[Hi folks: for your Tuesday enjoyment, a poem by Eberle. She composed this as part of the prologue to an upcoming production of the Second Shepherds’ Play, for which she’s also composing the music. The Forest Woman is based on a character in the movie Sorceress (Le moine et la sorcière).]
The Forest Woman’s Monologue
Soon the nights will be warmer
and soon the owls will leave this valley.
They always leave when the Moon
is in her waning and the Eldertree in flower.
That’s when I must be ready to pick the elderflowers
For they won’t wait.
When the owls leave and the nights are warmer
That’s when the fever comes to the valley
And when it leaves we are fewer,
there are always mothers mourning the hollow place
within their arms where a child once slept.
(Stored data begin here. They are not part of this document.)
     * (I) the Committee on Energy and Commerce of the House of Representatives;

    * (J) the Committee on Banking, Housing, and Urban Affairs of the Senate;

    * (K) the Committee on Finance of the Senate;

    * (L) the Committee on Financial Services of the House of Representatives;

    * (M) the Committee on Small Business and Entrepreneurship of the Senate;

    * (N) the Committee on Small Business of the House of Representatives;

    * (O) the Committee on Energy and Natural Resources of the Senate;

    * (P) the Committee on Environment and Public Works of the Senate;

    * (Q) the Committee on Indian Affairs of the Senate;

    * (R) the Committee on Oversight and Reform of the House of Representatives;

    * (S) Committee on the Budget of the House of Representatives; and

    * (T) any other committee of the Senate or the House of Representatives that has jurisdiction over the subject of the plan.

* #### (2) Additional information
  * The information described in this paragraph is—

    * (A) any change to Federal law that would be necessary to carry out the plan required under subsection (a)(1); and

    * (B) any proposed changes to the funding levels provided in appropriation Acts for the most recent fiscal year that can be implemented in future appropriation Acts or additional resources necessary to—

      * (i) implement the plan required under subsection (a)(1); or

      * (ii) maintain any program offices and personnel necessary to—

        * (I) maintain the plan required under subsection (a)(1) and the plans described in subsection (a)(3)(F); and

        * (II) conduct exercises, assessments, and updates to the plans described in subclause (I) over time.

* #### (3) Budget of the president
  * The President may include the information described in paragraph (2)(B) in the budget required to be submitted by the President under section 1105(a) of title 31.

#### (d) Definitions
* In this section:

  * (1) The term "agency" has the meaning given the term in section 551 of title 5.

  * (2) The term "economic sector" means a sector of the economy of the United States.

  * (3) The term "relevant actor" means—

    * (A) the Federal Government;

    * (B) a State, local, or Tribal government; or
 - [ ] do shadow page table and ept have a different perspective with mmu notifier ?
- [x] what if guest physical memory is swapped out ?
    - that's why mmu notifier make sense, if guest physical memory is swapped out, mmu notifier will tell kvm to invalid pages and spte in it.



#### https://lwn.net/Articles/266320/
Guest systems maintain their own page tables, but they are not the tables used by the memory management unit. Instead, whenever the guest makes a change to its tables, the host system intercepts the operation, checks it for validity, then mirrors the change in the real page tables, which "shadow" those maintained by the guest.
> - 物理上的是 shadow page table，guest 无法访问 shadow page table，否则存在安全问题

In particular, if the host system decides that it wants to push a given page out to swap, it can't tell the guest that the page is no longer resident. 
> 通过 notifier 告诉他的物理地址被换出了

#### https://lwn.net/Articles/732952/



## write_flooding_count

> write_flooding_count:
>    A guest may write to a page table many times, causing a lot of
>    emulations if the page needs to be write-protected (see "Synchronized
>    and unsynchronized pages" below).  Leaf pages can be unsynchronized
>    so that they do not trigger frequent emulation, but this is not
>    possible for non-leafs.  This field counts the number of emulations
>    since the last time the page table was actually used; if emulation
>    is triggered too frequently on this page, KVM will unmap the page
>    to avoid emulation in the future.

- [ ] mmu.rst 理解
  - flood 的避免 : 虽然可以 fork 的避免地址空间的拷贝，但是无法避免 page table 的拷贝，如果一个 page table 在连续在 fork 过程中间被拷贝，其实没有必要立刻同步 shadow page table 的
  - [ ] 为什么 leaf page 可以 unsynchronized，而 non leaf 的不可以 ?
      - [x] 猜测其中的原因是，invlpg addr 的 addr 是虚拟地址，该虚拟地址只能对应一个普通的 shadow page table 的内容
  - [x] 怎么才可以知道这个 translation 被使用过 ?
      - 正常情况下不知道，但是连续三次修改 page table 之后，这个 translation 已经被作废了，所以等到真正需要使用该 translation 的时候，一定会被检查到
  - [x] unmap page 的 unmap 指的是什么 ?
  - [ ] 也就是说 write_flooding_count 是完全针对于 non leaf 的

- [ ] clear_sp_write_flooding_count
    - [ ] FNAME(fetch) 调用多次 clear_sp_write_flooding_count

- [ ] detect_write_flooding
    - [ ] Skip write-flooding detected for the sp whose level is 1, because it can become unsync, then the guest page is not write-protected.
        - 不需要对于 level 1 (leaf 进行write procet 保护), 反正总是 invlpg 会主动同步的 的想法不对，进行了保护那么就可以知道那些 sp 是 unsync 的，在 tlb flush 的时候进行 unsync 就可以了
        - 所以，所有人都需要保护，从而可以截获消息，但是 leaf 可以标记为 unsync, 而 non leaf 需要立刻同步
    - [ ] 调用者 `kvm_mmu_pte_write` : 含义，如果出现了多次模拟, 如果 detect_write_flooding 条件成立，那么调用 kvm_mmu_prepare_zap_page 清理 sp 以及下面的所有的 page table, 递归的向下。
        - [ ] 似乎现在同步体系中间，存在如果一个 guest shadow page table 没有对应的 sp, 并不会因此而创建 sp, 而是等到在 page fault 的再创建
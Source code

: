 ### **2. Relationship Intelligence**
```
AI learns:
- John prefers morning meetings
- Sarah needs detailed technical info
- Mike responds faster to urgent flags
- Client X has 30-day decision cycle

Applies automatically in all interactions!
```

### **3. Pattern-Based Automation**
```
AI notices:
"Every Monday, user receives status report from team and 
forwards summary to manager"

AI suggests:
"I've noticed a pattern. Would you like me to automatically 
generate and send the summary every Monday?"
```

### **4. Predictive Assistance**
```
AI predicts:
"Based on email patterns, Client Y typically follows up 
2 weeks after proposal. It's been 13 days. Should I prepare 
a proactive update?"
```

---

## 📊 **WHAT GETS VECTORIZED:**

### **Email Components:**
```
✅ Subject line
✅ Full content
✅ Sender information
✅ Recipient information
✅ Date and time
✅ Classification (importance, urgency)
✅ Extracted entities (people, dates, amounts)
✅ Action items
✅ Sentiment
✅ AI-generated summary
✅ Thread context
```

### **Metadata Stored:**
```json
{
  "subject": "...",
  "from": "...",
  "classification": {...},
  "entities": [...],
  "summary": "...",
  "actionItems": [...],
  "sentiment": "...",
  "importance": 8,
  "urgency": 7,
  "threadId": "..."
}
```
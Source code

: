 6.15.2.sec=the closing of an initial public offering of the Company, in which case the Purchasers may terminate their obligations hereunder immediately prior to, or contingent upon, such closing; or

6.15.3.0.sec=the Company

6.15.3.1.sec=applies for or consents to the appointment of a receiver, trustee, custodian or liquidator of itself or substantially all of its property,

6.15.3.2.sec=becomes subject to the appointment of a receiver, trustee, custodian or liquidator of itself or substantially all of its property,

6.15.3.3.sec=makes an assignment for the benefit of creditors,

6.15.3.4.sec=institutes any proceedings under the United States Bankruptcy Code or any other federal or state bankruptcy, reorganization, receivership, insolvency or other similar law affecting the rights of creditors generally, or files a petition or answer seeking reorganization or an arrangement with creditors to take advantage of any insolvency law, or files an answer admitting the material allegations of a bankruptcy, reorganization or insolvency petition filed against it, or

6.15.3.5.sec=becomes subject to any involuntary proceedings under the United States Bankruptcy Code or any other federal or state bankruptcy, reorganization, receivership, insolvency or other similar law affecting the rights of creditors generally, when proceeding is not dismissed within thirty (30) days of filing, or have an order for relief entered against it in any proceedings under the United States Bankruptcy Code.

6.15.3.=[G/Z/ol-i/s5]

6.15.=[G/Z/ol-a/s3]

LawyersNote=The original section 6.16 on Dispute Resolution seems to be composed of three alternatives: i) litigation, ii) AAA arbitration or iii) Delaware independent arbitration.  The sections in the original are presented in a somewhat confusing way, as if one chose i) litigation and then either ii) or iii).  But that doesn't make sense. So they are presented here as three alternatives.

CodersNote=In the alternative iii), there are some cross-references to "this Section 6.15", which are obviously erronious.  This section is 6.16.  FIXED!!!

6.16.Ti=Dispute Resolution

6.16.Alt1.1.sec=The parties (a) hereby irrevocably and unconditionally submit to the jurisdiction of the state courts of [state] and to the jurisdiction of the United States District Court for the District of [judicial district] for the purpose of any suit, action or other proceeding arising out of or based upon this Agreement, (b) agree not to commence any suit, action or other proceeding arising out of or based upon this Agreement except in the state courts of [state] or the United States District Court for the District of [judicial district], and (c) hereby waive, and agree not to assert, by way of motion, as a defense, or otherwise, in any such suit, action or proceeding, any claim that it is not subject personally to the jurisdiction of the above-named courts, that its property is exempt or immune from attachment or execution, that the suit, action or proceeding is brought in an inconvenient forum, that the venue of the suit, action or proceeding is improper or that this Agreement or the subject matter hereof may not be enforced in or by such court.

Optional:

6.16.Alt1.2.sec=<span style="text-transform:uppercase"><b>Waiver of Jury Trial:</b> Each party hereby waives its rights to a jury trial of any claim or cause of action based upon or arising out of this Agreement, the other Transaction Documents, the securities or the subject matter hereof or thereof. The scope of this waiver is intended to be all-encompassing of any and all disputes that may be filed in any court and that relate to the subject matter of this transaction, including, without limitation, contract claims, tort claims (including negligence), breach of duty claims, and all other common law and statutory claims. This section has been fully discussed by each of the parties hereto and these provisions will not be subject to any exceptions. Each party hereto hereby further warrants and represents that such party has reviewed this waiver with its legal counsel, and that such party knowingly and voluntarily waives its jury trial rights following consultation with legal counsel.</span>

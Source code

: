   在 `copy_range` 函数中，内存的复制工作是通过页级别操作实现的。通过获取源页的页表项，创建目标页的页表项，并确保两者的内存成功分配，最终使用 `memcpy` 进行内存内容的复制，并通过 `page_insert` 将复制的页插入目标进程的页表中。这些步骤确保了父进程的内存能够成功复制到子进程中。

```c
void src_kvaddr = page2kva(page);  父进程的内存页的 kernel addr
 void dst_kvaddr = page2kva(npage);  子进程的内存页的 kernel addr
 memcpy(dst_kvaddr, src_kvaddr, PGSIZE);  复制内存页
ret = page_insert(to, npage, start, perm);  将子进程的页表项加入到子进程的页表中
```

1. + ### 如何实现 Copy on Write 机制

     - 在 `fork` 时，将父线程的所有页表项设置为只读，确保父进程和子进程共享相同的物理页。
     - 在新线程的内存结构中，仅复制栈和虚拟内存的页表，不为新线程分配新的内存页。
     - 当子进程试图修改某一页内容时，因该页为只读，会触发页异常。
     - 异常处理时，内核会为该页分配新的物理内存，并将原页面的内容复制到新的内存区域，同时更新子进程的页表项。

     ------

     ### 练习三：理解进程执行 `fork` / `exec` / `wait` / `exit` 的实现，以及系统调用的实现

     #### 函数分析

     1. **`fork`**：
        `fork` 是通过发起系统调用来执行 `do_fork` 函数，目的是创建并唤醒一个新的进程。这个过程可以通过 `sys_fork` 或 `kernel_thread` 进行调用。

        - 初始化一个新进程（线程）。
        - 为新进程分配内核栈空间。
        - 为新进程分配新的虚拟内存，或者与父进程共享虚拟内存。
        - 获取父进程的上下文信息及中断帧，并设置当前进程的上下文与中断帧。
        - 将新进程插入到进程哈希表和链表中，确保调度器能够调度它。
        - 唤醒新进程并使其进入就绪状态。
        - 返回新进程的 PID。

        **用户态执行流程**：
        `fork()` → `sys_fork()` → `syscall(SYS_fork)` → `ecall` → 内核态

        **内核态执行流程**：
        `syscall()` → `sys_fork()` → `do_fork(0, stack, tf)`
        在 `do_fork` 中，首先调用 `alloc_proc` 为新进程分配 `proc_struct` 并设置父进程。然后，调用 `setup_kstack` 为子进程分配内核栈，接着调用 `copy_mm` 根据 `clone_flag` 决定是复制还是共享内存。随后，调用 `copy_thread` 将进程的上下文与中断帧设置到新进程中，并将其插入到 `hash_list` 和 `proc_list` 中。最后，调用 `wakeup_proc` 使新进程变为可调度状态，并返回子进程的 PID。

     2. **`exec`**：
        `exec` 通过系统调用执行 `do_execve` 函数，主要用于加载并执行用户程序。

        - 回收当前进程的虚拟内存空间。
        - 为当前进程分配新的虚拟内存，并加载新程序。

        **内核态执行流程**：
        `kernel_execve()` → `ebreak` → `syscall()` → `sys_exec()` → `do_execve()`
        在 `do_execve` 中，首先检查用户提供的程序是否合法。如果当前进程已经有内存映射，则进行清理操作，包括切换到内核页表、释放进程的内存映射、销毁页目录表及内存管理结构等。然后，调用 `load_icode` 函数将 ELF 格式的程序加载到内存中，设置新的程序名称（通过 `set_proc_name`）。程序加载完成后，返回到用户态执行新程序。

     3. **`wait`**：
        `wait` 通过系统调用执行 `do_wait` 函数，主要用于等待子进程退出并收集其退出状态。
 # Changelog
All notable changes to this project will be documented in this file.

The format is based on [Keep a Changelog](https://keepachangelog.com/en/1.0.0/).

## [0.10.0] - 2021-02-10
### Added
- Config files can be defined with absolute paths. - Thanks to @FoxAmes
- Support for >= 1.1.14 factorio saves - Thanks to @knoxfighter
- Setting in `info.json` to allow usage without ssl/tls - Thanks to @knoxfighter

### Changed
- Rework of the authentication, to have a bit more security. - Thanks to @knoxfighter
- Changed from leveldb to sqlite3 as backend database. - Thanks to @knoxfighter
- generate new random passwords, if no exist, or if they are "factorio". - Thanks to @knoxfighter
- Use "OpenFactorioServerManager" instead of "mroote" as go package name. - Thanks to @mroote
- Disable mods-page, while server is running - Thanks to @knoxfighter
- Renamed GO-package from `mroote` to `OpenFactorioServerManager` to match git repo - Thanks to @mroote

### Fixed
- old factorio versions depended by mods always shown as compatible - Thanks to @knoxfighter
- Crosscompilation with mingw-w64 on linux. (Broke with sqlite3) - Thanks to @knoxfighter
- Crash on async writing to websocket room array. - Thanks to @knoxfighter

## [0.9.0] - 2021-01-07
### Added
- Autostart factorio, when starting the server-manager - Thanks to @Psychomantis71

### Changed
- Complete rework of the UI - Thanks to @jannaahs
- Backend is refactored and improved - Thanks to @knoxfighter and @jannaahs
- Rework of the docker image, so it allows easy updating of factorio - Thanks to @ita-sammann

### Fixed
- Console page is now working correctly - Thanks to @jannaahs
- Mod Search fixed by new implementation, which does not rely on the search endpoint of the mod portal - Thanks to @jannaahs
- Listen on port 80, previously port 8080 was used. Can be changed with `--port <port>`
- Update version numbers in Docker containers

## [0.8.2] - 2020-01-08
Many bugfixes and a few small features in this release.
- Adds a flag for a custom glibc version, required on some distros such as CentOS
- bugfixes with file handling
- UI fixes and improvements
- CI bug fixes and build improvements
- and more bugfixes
I must be ready to pick the elderflowers
when they froth open in the moonlight of her waning
when the dew falls warm and heavy
I’ll fill my cauldron to the brim with their whitening blooms
For they save lives.
The priest looks at me sideways when I pass his door at night
on my way to the grove of the Eldertree – such a tree!
Her arms hold generations of us
in the moonlit hollows where her branches curve,
and in the dark where her roots cradle the earth
moistening among the worms and beetles.
The priest lets me go about my work because he has seen
the flower potion heal, and because he too grieves
When children die.
The priest has asked me how
I can have converse with the Eldertree -
for he has no mother and children with him
through the night and so his nights are occupied
with fears of demons and their many forms
leaping and prancing in the moonlight.
He asks me how the tree appears to me,
do I hear voices, he asks, how do I know
the meaning of the tree?
I point to the little black marks
in the sacred book he carries and ask how these
speak to him – does he hear voices? Do they take form?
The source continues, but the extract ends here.